[DATASET RECORDS]

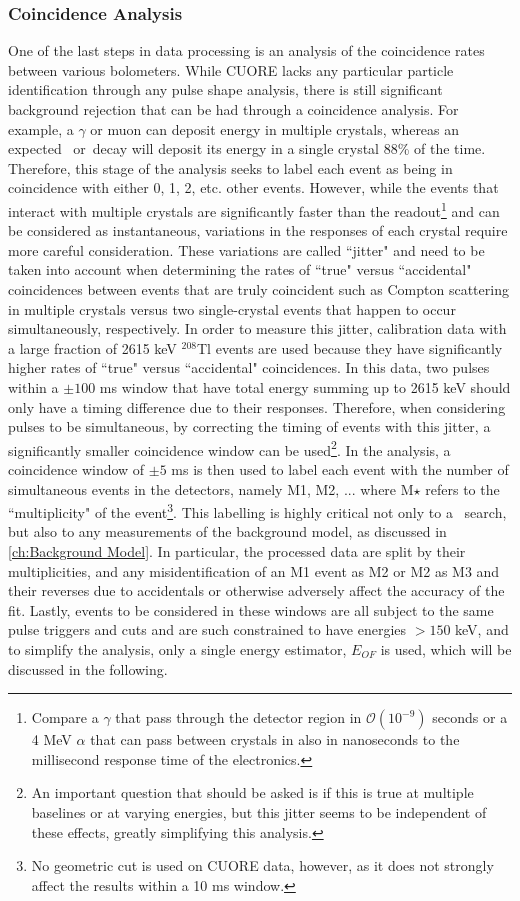 \subsubsection*{Coincidence Analysis}
One of the last steps in data processing is an analysis of the coincidence rates between various bolometers.
While CUORE lacks any particular particle identification through any pulse shape analysis, there is still significant background rejection that can be had through a coincidence analysis.
For example, a $\gamma$ or muon can deposit energy in multiple crystals, whereas an expected \zeronubb~or\twonubb~decay will deposit its energy in a single crystal 88\% of the time.
Therefore, this stage of the analysis seeks to label each event as being in coincidence with either 0, 1, 2, etc. other events.
However, while the events that interact with multiple crystals are significantly faster than the readout\footnote{Compare a $\gamma$ that pass through the detector region in $\mathcal{O}(10^{-9})$ seconds or a 4 MeV $\alpha$ that can pass between crystals in also in nanoseconds to the millisecond response time of the electronics.} and can be considered as instantaneous, variations in the responses of each crystal require more careful consideration.
These variations are called ``jitter" and need to be taken into account when determining the rates of ``true" versus ``accidental" coincidences between events that are truly coincident such as Compton scattering in multiple crystals versus two single-crystal events that happen to occur simultaneously, respectively.
In order to measure this jitter, calibration data with a large fraction of 2615 keV $^{208}$Tl events are used because they have significantly higher rates of ``true" versus ``accidental" coincidences.
In this data, two pulses within a $\pm100$ ms window that have total energy summing up to 2615 keV should only have a timing difference due to their responses.
Therefore, when considering pulses to be simultaneous, by correcting the timing of events with this jitter, a significantly smaller coincidence window can be used\footnote{An important question that should be asked is if this is true at multiple baselines or at varying energies, but this jitter seems to be independent of these effects, greatly simplifying this analysis.}.
In the analysis, a coincidence window of $\pm5$ ms is then used to label each event with the number of simultaneous events in the detectors, namely M1, M2, ... where M$\star$ refers to the ``multiplicity" of the event\footnote{No geometric cut is used on CUORE data, however, as it does not strongly affect the results within a 10 ms window.}.
This labelling is highly critical not only to a \zeronubb~search, but also to any measurements of the background model, as discussed in \autoref{ch:Background Model}.
In particular, the processed data are split by their multiplicities, and any misidentification of an M1 event as M2 or M2 as M3 and their reverses due to accidentals or otherwise adversely affect the accuracy of the fit. 
Lastly, events to be considered in these windows are all subject to the same pulse triggers and cuts and are such constrained to have energies $>150$ keV, and to simplify the analysis, only a single energy estimator, $E_{OF}$ is used, which will be discussed in the following.

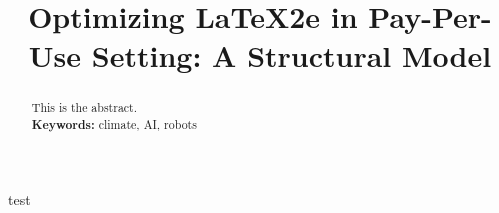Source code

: \documentclass{ssrn}
\title{Optimizing \LaTeX2e in Pay-Per-Use Setting: A Structural Model}
\begin{document}
\maketitle
\begin{abstract}

    This is the abstract.
    \vspace{1em}\\
    \noindent\textbf{Keywords:} climate, AI, robots\\
    \bigskip
\end{abstract}
\newpage
test

\end{document}
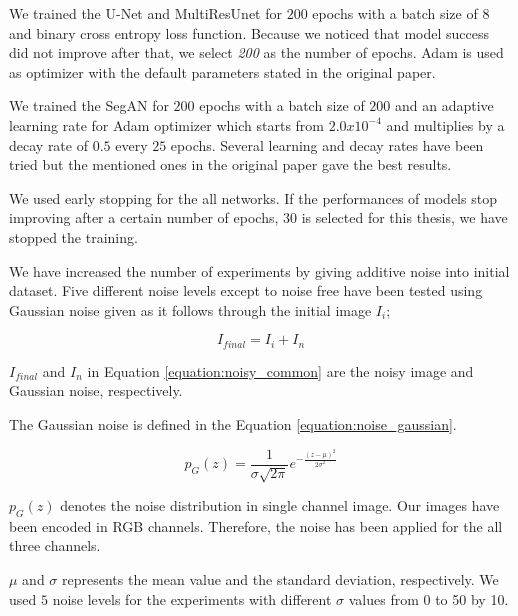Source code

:    We trained the U-Net and MultiResUnet for $200$ epochs with a batch size of $8$ and binary cross entropy loss function.
    Because we noticed that model success did not improve after that, we select \emph{200} as the number of epochs.
    Adam is used as optimizer with the default parameters stated in the original paper.

    We trained the SegAN for $200$ epochs with a batch size of $200$ and an adaptive learning rate for Adam optimizer
    which starts from $2.0 x 10^{-4}$ and multiplies by a decay rate of $0.5$ every $25$ epochs.
    Several learning and decay rates have been tried but the mentioned ones in the original paper gave the best results.

    We used early stopping for the all networks.
    If the performances of models stop improving after a certain number of epochs, $30$ is selected for this thesis, we have stopped the training.

    We have increased the number of experiments by giving additive noise into initial dataset.
    Five different noise levels except to noise free have been tested using Gaussian noise given as it follows through the
    initial image $I_i$;

    \begin{equation}
        I_{final} = I_i + I_n \label{equation:noisy_common}
    \end{equation}

    $I_{final}$ and $I_{n}$ in Equation \eqref{equation:noisy_common} are the noisy image and Gaussian noise, respectively.

    The Gaussian noise is defined in the Equation  \eqref{equation:noise_gaussian}.

    \begin{equation}
        p_G(z) = \frac{1}{\sigma\sqrt{2\pi}} e^{ -\frac{(z-\mu)^2}{2\sigma^2} }  \label{equation:noise_gaussian}
    \end{equation}

    $p_G(z)$ denotes the noise distribution in single channel image.
    Our images have been encoded in RGB channels. Therefore, the noise has been applied for the all three channels.

    $\mu$ and $\sigma$ represents the mean value and the standard deviation, respectively.
    We used $5$ noise levels for the experiments with different $\sigma$ values from 0 to 50 by 10.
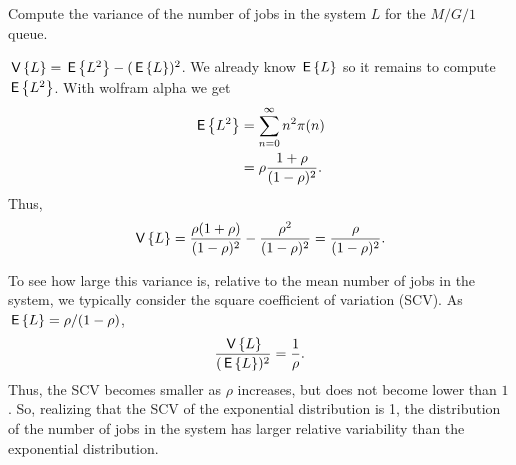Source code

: \begin{question}
  Compute the variance of the number of jobs in the system $L$ for the $M/G/1$ queue.
  \begin{solution}
    $\,\mathsf{V}\left\{L\right\} = \,\mathsf{E}\left\{L^2\right\} - (\,\mathsf{E}\left\{L\right\})^2$. We already know $\,\mathsf{E}\left\{L\right\}$ so it remains
    to compute $\,\mathsf{E}\left\{L^2\right\}$. With wolfram alpha we get
    \begin{equation*}
      \begin{split}
      \,\mathsf{E}\left\{L^2 \right\}
&= \sum_{n=0}^\infty n^2 \pi(n) \\
&= \rho \frac{1+\rho}{(1-\rho)^2}.
      \end{split}
    \end{equation*}
    Thus,
\begin{equation*}
\,\mathsf{V}\left\{L\right\} = \frac{\rho(1+\rho)}{(1-\rho)^2}-\frac{\rho^2}{(1-\rho)^2} = \frac{\rho}{(1-\rho)^2}.
\end{equation*}

To see how large this variance is, relative to the mean number of jobs
in the system, we typically consider the square coefficient of
variation (SCV). As $\,\mathsf{E}\left\{L\right\} = \rho/(1-\rho)$,
\begin{equation*}
  \frac{\,\mathsf{V}\left\{L\right\}}{(\,\mathsf{E}\left\{L\right\})^2} = \frac 1 \rho.
\end{equation*}
Thus, the SCV becomes smaller as $\rho$ increases, but does not become
lower than $1$. So, realizing that the SCV of the exponential
distribution is 1, the distribution of the number of jobs in the
system has larger relative variability than the exponential
distribution.



\end{solution}
\end{question}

[/DATASET RECORDS]

Going through the listing above, tally the lines that contain the word "batch" and state the total alone.

### TASK ANSWER
2